Standardizing Trash Monitoring

With every organization and jurisdiction left to establish its own assessment method, it was difficult to determine whether the trash situation in local communities was improving or worsening and how it compared to other communities, according to Hale.

Trash items detected in a land fill and marked by machine-learning with a turquoise rectangle stating “unknown” with a percentage
The trash items detected by SFEI’s machine learning-based trash detection algorithm are indicated.

The California Ocean Protection Council (OPC) approached SFEI and the Southern California Coastal Water Research Project (SCCWRP) to partner with them to evaluate different trash monitoring methods currently in use across the state and assess their level of accuracy and precision. Under the California Natural Resources Agency, OPC coordinates activities of ocean-related state agencies to improve the effectiveness of state efforts to protect ocean resources. SCCWRP is an aquatic sciences research institute in Southern California.

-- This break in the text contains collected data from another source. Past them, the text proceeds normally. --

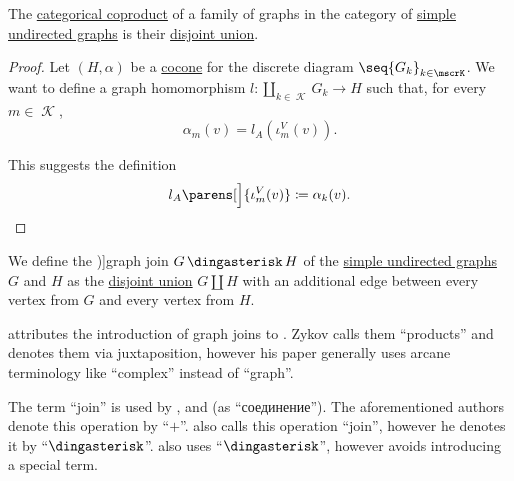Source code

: \begin{proposition}\label{thm:undirected_graph_coproduct}
  The \hyperref[def:discrete_category_limits]{categorical coproduct} of a family of graphs in the category of \hyperref[def:undirected_graph]{simple undirected graphs} is their \hyperref[def:graph_disjoint_union]{disjoint union}.
\end{proposition}
\begin{proof}
  Let \( (H, \alpha) \) be a \hyperref[def:category_of_cones/cocone]{cocone} for the discrete diagram \( \seq{ G_k }_{k \in \mscrK} \). We want to define a graph homomorphism \( l: \coprod_{k \in \mscrK} G_k \to H \) such that, for every \( m \in \mscrK \),
  \begin{equation*}
    \alpha_m(v) = l_A(\iota^V_m(v)).
  \end{equation*}

  This suggests the definition
  \begin{equation*}
    l_A\parens[\Big]{ \iota^V_m(v) } \coloneqq \alpha_k(v).
  \end{equation*}
\end{proof}

\begin{definition}\label{def:graph_join}
  We define the \term[ru=соединение (графов) (\cite[265]{Новиков2013})]{graph join} \( G \Ast H \) of the \hyperref[def:undirected_graph]{simple undirected graphs} \( G \) and \( H \) as the \hyperref[def:graph_disjoint_union]{disjoint union} \( G \coprod H \) with an additional edge between every vertex from \( G \) and every vertex from \( H \).
\end{definition}
\begin{comments}
  \item {} attributes the introduction of graph joins to \cite[164]{Зыков1949}. Zykov calls them \enquote{products} and denotes them via juxtaposition, however his paper generally uses arcane terminology like \enquote{complex} instead of \enquote{graph}.

  The term \enquote{join} is used by ,  and  (as \enquote{соединение}). The aforementioned authors denote this operation by \enquote{\( + \)}.  also calls this operation \enquote{join}, however he denotes it by \enquote{\( \Ast \)}.  also uses \enquote{\( \Ast \)}, however avoids introducing a special term.
\end{comments}

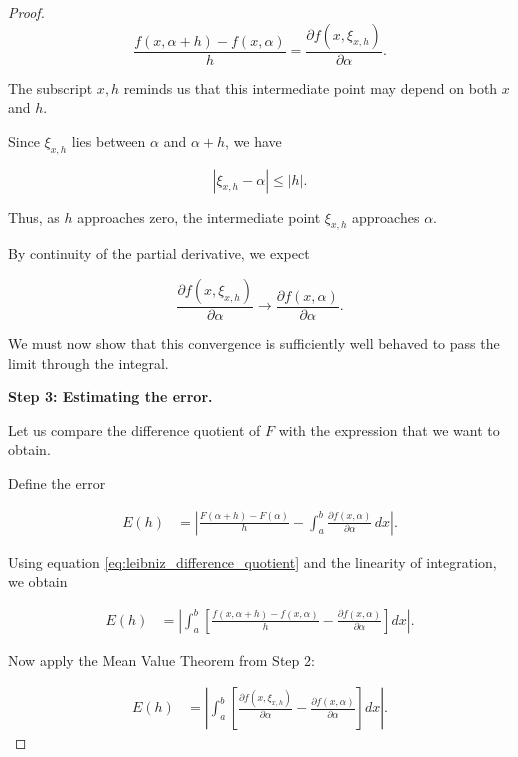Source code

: \documentclass[11pt,a4paper]{article}
\theoremstyle{definition}
\theoremstyle{remark}
\begin{document}
\begin{proof}
\begin{equation}
    \frac{f(x,\alpha+h)-f(x,\alpha)}
         {h}
    =
    \frac{\partial f(x,\xi_{x,h})}
         {\partial\alpha}.
    \label{eq:leibniz_mvt}
\end{equation}

The subscript $x,h$ reminds us
that this intermediate point
may depend on both $x$ and $h$.

Since $\xi_{x,h}$ lies between
$\alpha$ and $\alpha+h$, we have

\begin{equation}
    |\xi_{x,h}-\alpha|
    \leq |h|.
    \label{eq:leibniz_xi_bound}
\end{equation}

Thus, as $h$ approaches zero,
the intermediate point
$\xi_{x,h}$ approaches $\alpha$.

By continuity of the partial
derivative, we expect

\[
    \frac{\partial f(x,\xi_{x,h})}
         {\partial\alpha}
    \longrightarrow
    \frac{\partial f(x,\alpha)}
         {\partial\alpha}.
\]

We must now show that this
convergence is sufficiently
well behaved to pass the limit
through the integral.

\medskip

\textbf{Step 3: Estimating the error.}

Let us compare the difference
quotient of $F$ with the
expression that we want
to obtain.

Define the error

\begin{align}
    E(h)
    &=
    \left|
    \frac{F(\alpha+h)-F(\alpha)}{h}
    -
    \int_a^b
    \frac{\partial f(x,\alpha)}
         {\partial\alpha}\,dx
    \right|.
    \label{eq:leibniz_error}
\end{align}

Using equation
\eqref{eq:leibniz_difference_quotient}
and the linearity of
integration, we obtain

\begin{align}
    E(h)
    &=
    \left|
    \int_a^b
    \left[
    \frac{f(x,\alpha+h)-f(x,\alpha)}{h}
    -
    \frac{\partial f(x,\alpha)}
         {\partial\alpha}
    \right]dx
    \right|.
\end{align}

Now apply the Mean Value
Theorem from Step 2:

\begin{align}
    E(h)
    &=
    \left|
    \int_a^b
    \left[
    \frac{\partial f(x,\xi_{x,h})}
         {\partial\alpha}
    -
    \frac{\partial f(x,\alpha)}
         {\partial\alpha}
    \right]dx
    \right|.
\end{align}


\end{proof}
\end{document}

This collaboration between SFEI, OPC, and SCCWRP sought to develop a trash monitoring playbook that would identify which methods are best suited for monitoring trash and informing local decision-making. Beyond merely monitoring current practices, SFEI and SCCWRP wanted to explore new methods and leverage new technology because other methods previously considered had been inefficient or cost prohibitive, noted Hale. SFEI was specifically interested in developing a novel method using drones and machine learning to create a cost-effective approach to trash surveys.

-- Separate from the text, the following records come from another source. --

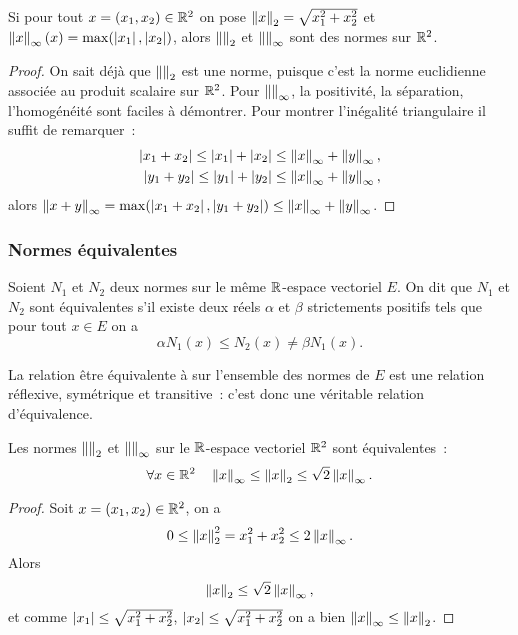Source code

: \begin{prop}
  Si pour tout $x =(x_1, x_2) \in \mathbb{R}^2$ on pose $\left\lVert x\right\rVert_2 = \sqrt{x_1^2+ x_2^2}$ et $\left\lVert x\right\rVert_{\infty}(x)=\max(\left\lvert x_1\right\rvert, \left\lvert x_2\right\rvert)$, alors $\left\lVert\right\rVert_2$ et $\left\lVert\right\rVert_\infty$ sont des normes sur $\mathbb{R}^2$.
\end{prop}
\begin{proof}
  On sait déjà que $\left\lVert\right\rVert_2$ est une norme, puisque c'est la norme euclidienne associée au produit scalaire sur $\mathbb{R}^2$. Pour $\left\lVert\right\rVert_\infty$, la positivité, la séparation, l'homogénéité sont faciles à démontrer. Pour montrer l'inégalité triangulaire il suffit de remarquer~:
  \begin{align}
    \left\lvert x_1+x_2\right\rvert \leq \left\lvert x_1\right\rvert+\left\lvert x_2\right\rvert \leq \left\lVert x\right\rVert_\infty + \left\lVert y\right\rVert_\infty, \\
    \left\lvert y_1+y_2\right\rvert \leq \left\lvert y_1\right\rvert+\left\lvert y_2\right\rvert \leq \left\lVert x\right\rVert_\infty + \left\lVert y\right\rVert_\infty,
  \end{align}
  alors $\left\lVert x+y\right\rVert_\infty = \max(\left\lvert x_1+x_2\right\rvert, \left\lvert y_1+y_2\right\rvert) \leq \left\lVert x\right\rVert_\infty + \left\lVert y\right\rVert_\infty$.
\end{proof}

\subsubsection{Normes équivalentes}

\begin{defdef}
  Soient $N_1$ et $N_2$ deux normes sur le même $\mathbb{R}$-espace vectoriel $E$. On dit que $N_1$ et $N_2$ sont équivalentes s'il existe deux réels $\alpha$ et $\beta$ strictements positifs tels que pour tout $x \in E$ on a
  \begin{equation}
    \alpha N_1(x) \leq N_2(x) \neq \beta N_1(x).
  \end{equation}  
\end{defdef}
La relation \og{} être équivalente à\fg{} sur l'ensemble des normes de $E$ est une relation réflexive, symétrique et transitive~: c'est donc une véritable relation d'équivalence.
%
\begin{prop}
  Les normes $\left\lVert\right\rVert_2$ et $\left\lVert\right\rVert_\infty$ sur le $\mathbb{R}$-espace vectoriel $\mathbb{R}^2$ sont équivalentes~:
  \begin{equation}
    \forall x \in \mathbb{R}^2 \quad \left\lVert x\right\rVert_\infty \leq \left\lVert x\right\rVert_2 \leq \sqrt{2}\left\lVert x\right\rVert_\infty.
  \end{equation}
\end{prop}
\begin{proof}
  Soit $x=(x_1, x_2) \in \mathbb{R}^2$, on a
  \begin{equation}
    0 \leq \left\lVert x\right\rVert_2^2 = x_1^2+x_2^2 \leq 2\left\lVert x\right\rVert_\infty.
  \end{equation}
  Alors
  \begin{equation}
    \left\lVert x\right\rVert_2 \leq \sqrt{2} \left\lVert x\right\rVert_\infty,
  \end{equation}
  et comme $\left\lvert x_1\right\rvert \leq \sqrt{x_1^2 + x_2^2}$, $\left\lvert x_2\right\rvert \leq \sqrt{x_1^2 + x_2^2}$ on a bien $\left\lVert x\right\rVert_\infty \leq \left\lVert x\right\rVert_2$.
\end{proof}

The traditional method of monitoring trash was time-consuming and could be costly. It involved sending a five-person crew into the field and manually counting each piece of trash. This process could take five hours or more, depending on the site.

Implementing technology without proper planning could also result in significant expense. Manually flying a drone to capture imagery, then downloading the imagery to a local computer to assemble might produce useful results, but it could also incur outsize costs.

According to Pete Kauhanen, GIS manager at SFEI, “If you’re getting your own drone and sensor, trying to integrate it yourself, and then getting your own mission planner, and then the software to process the imagery, and then worrying about where to store all the different images and files…there are a lot of pain points and points where the system can break down. All that can really lead to higher costs and inefficiencies.”

Focusing on Results

SFEI wanted to use drones to fly over survey areas and capture high-quality imagery. Survey areas included public rights-of-way in creeks and rivers and excluded private property. The group also set out to develop a machine learning algorithm to automatically detect trash in the drone-captured imagery.

According to Hale, SFEI wanted to concentrate on the actual products the drones would deliver—imagery, maps, and data—rather than planning, storage, and the mechanics of obtaining those products.

Drone imagery of a road, grass, and dirt, and green markers indicating where trash is located
Captured imagery was annotated to provide training data for SFEI’s machine learning-based trash detection algorithm.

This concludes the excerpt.